In the standard autoregressive generation process of large language models, the system consumes full computing resources for each output token, directly limiting the real-time response speed of conversations. Although speculative decoding is currently the mainstream method to accelerate the process, traditional solutions have clear shortcomings: simple models generate sequentially and take too long, while parallel models often suffer from a decrease in candidate acceptance rate when handling long sequences, leading to a lot of computing resources being wasted inefficiently.

image.png

To address these pain points, DSpark introduces a dual-optimization mechanism. In the candidate generation phase, it adopts a semi-autoregressive architecture, using a parallel backbone network to output high-quality base features at once, and then optimizes the text logic with a lightweight module. It only needs two layers of Transformer structure to achieve better performance than a five-layer parallel model, striking a delicate balance between speed and quality.
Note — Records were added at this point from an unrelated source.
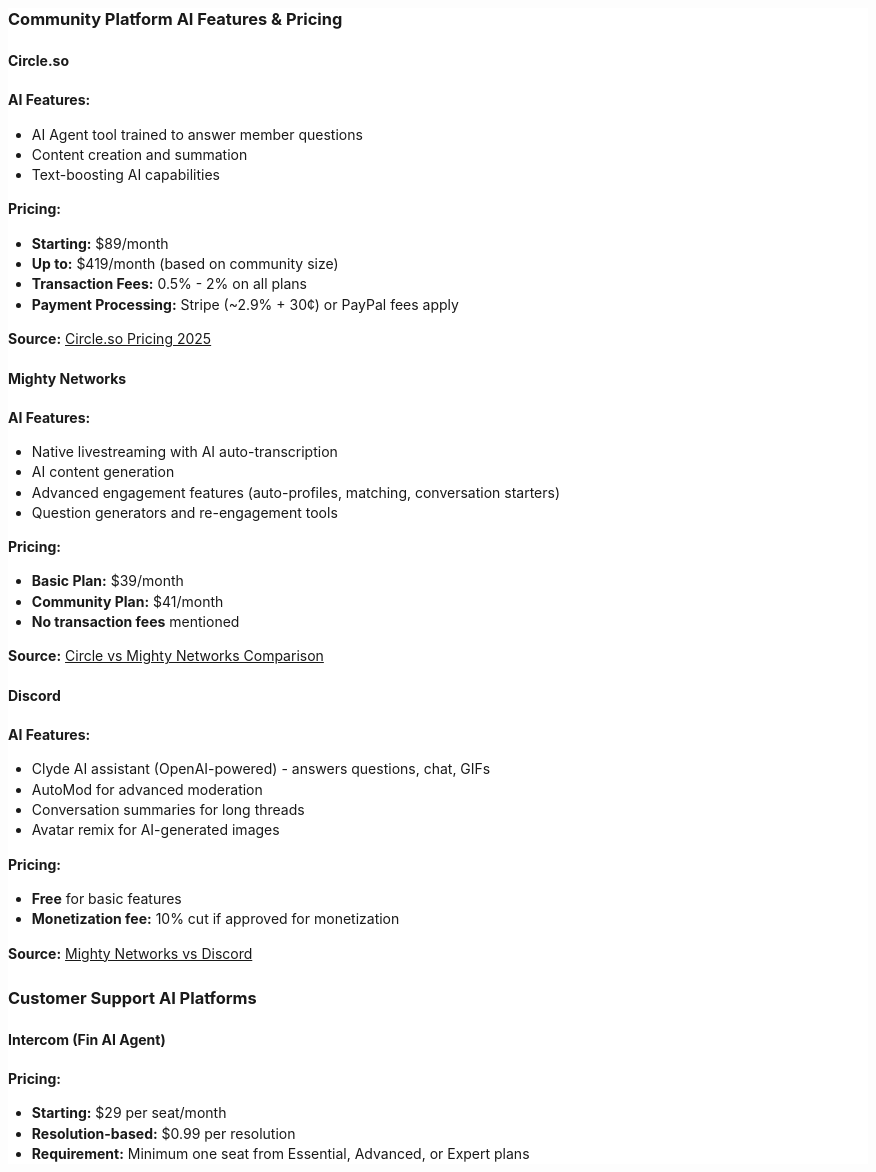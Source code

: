 ### Community Platform AI Features & Pricing

#### **Circle.so**
**AI Features:**
- AI Agent tool trained to answer member questions
- Content creation and summation
- Text-boosting AI capabilities

**Pricing:**
- **Starting:** $89/month
- **Up to:** $419/month (based on community size)
- **Transaction Fees:** 0.5% - 2% on all plans
- **Payment Processing:** Stripe (~2.9% + 30¢) or PayPal fees apply

**Source:** [Circle.so Pricing 2025](https://www.schoolmaker.com/blog/circle-so-pricing)

#### **Mighty Networks**
**AI Features:**
- Native livestreaming with AI auto-transcription
- AI content generation
- Advanced engagement features (auto-profiles, matching, conversation starters)
- Question generators and re-engagement tools

**Pricing:**
- **Basic Plan:** $39/month
- **Community Plan:** $41/month
- **No transaction fees** mentioned

**Source:** [Circle vs Mighty Networks Comparison](https://www.mightynetworks.com/resources/circle-vs-mighty-networks)

#### **Discord**
**AI Features:**
- Clyde AI assistant (OpenAI-powered) - answers questions, chat, GIFs
- AutoMod for advanced moderation
- Conversation summaries for long threads
- Avatar remix for AI-generated images

**Pricing:**
- **Free** for basic features
- **Monetization fee:** 10% cut if approved for monetization

**Source:** [Mighty Networks vs Discord](https://www.mightynetworks.com/resources/mighty-networks-vs-discord)

### Customer Support AI Platforms

#### **Intercom (Fin AI Agent)**
**Pricing:**
- **Starting:** $29 per seat/month
- **Resolution-based:** $0.99 per resolution
- **Requirement:** Minimum one seat from Essential, Advanced, or Expert plans
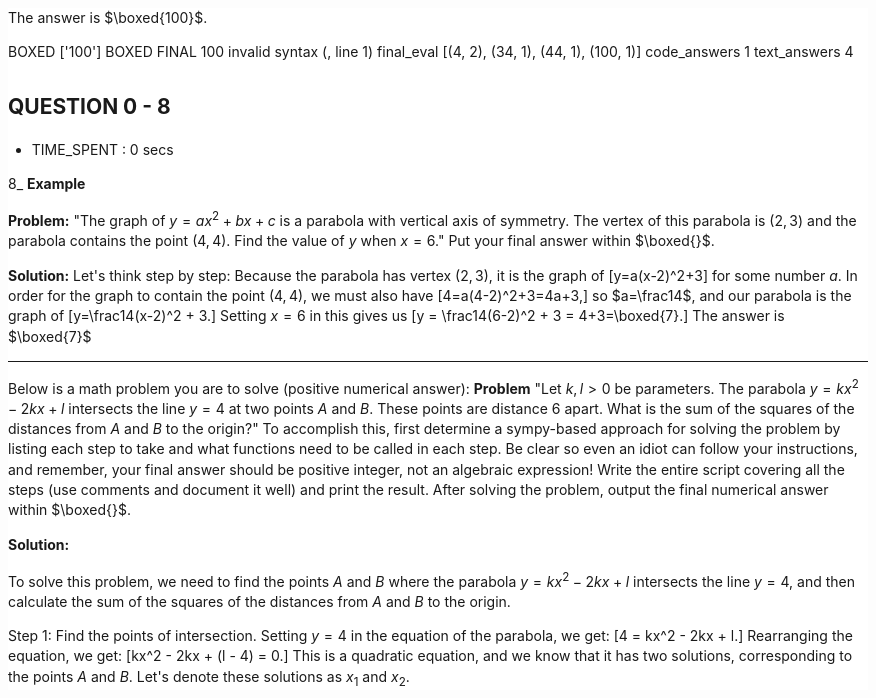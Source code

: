 The answer is $\boxed{100}$.

BOXED ['100']
BOXED FINAL 100
invalid syntax (<string>, line 1) final_eval
[(4, 2), (34, 1), (44, 1), (100, 1)]
code_answers 1 text_answers 4



## QUESTION 0 - 8 
- TIME_SPENT : 0 secs

8_
**Example**

**Problem:** 
"The graph of $y=ax^2 + bx + c$ is a parabola with vertical axis of symmetry.  The vertex of this parabola is $(2,3)$ and the parabola contains the point $(4,4)$.  Find the value of $y$ when $x=6$."
Put your final answer within $\boxed{}$.

**Solution:** 
Let's think step by step:
Because the parabola has vertex $(2,3)$, it is the graph of  \[y=a(x-2)^2+3\] for some number $a$.  In order for the graph to contain the point $(4,4)$, we must also have  \[4=a(4-2)^2+3=4a+3,\] so $a=\frac14$, and our parabola is the graph of \[y=\frac14(x-2)^2 + 3.\] Setting $x=6$ in this gives us  \[y = \frac14(6-2)^2 + 3 = 4+3=\boxed{7}.\] The answer is $\boxed{7}$


---

Below is a math problem you are to solve (positive numerical answer):
**Problem**
"Let $k, l > 0$ be parameters. The parabola $y = kx^2 - 2kx + l$ intersects the line $y = 4$ at two points $A$ and $B$. These points are distance 6 apart. What is the sum of the squares of the distances from $A$ and $B$ to the origin?"
To accomplish this, first determine a sympy-based approach for solving the problem by listing each step to take and what functions need to be called in each step. Be clear so even an idiot can follow your instructions, and remember, your final answer should be positive integer, not an algebraic expression!
Write the entire script covering all the steps (use comments and document it well) and print the result. After solving the problem, output the final numerical answer within $\boxed{}$.

**Solution:** 


To solve this problem, we need to find the points $A$ and $B$ where the parabola $y = kx^2 - 2kx + l$ intersects the line $y = 4$, and then calculate the sum of the squares of the distances from $A$ and $B$ to the origin.

Step 1: Find the points of intersection.
Setting $y = 4$ in the equation of the parabola, we get:
\[4 = kx^2 - 2kx + l.\]
Rearranging the equation, we get:
\[kx^2 - 2kx + (l - 4) = 0.\]
This is a quadratic equation, and we know that it has two solutions, corresponding to the points $A$ and $B$. Let's denote these solutions as $x_1$ and $x_2$.
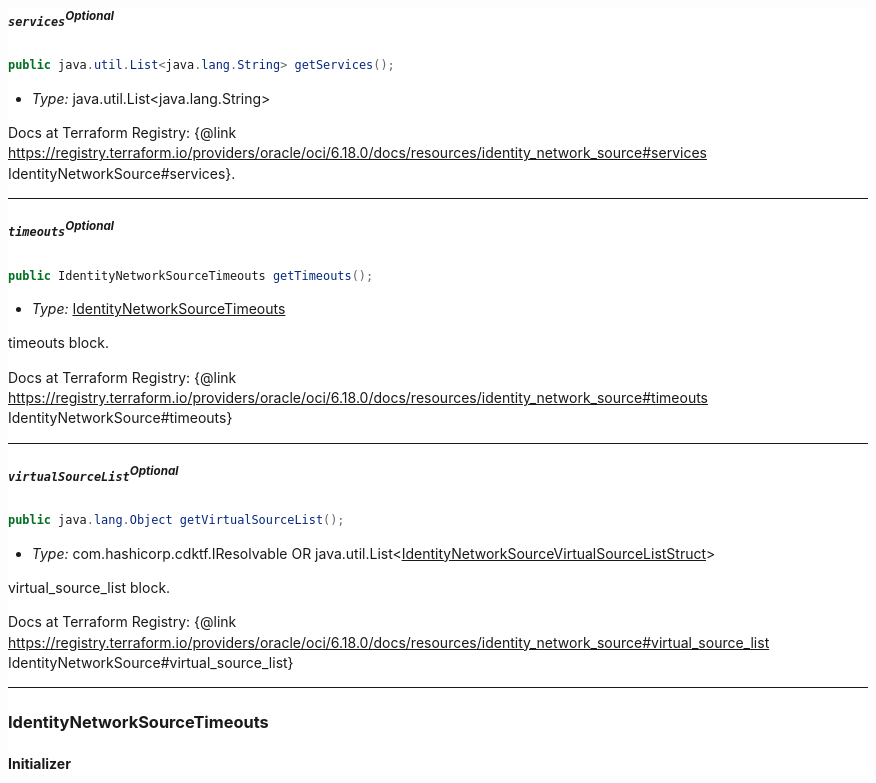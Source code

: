 
##### `services`<sup>Optional</sup> <a name="services" id="rhizo-co-terraform-provider-oci.identityNetworkSource.IdentityNetworkSourceConfig.property.services"></a>

```java
public java.util.List<java.lang.String> getServices();
```

- *Type:* java.util.List<java.lang.String>

Docs at Terraform Registry: {@link https://registry.terraform.io/providers/oracle/oci/6.18.0/docs/resources/identity_network_source#services IdentityNetworkSource#services}.

---

##### `timeouts`<sup>Optional</sup> <a name="timeouts" id="rhizo-co-terraform-provider-oci.identityNetworkSource.IdentityNetworkSourceConfig.property.timeouts"></a>

```java
public IdentityNetworkSourceTimeouts getTimeouts();
```

- *Type:* <a href="#rhizo-co-terraform-provider-oci.identityNetworkSource.IdentityNetworkSourceTimeouts">IdentityNetworkSourceTimeouts</a>

timeouts block.

Docs at Terraform Registry: {@link https://registry.terraform.io/providers/oracle/oci/6.18.0/docs/resources/identity_network_source#timeouts IdentityNetworkSource#timeouts}

---

##### `virtualSourceList`<sup>Optional</sup> <a name="virtualSourceList" id="rhizo-co-terraform-provider-oci.identityNetworkSource.IdentityNetworkSourceConfig.property.virtualSourceList"></a>

```java
public java.lang.Object getVirtualSourceList();
```

- *Type:* com.hashicorp.cdktf.IResolvable OR java.util.List<<a href="#rhizo-co-terraform-provider-oci.identityNetworkSource.IdentityNetworkSourceVirtualSourceListStruct">IdentityNetworkSourceVirtualSourceListStruct</a>>

virtual_source_list block.

Docs at Terraform Registry: {@link https://registry.terraform.io/providers/oracle/oci/6.18.0/docs/resources/identity_network_source#virtual_source_list IdentityNetworkSource#virtual_source_list}

---

### IdentityNetworkSourceTimeouts <a name="IdentityNetworkSourceTimeouts" id="rhizo-co-terraform-provider-oci.identityNetworkSource.IdentityNetworkSourceTimeouts"></a>

#### Initializer <a name="Initializer" id="rhizo-co-terraform-provider-oci.identityNetworkSource.IdentityNetworkSourceTimeouts.Initializer"></a>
In terms of validation scheduling, the framework introduces a confidence-based scheduling verification mechanism, where a hardware-aware prefix scheduler dynamically assesses computing load and prioritizes processing reliable text segments, thus minimizing unnecessary computation as much as possible.

Through rigorous testing on mainstream models such as Tongyi Qianwen 3 and Gemma4 in multiple scenarios including code writing, mathematical reasoning, and daily conversation, DSpark has shown impressive results. Compared to two industry mainstream baseline models, Eagle3 and DFlash, it shows a clear advantage in single-round effective generation length, especially in long-sequence generation tasks, where it significantly alleviates the problem of declining candidate effectiveness rate.

In terms of engineering implementation, the development team conducted deep-level system optimization, including adopting sequence packing to reduce memory consumption, designing an asynchronous scheduling mode to eliminate GPU pipeline stalls, and ensuring compatibility with the mainstream CUDA hardware ecosystem. Currently, DSpark has been first deployed in the DeepSeek-V4-Flash and DeepSeek-V4-Pro preview service engines. Test data shows that regardless of the response speed standard, the system's overall throughput has achieved a significant leap.

It is reported that DeepSeek has open-sourced the complete training code, model weights, and evaluation tools for DSpark, DFlash, and Eagle3 on the GitHubDeepSpec project. This move will greatly reduce the deployment cost of high-performance inference services in the industry and provide a practical technical model for the low-cost popularization of large models.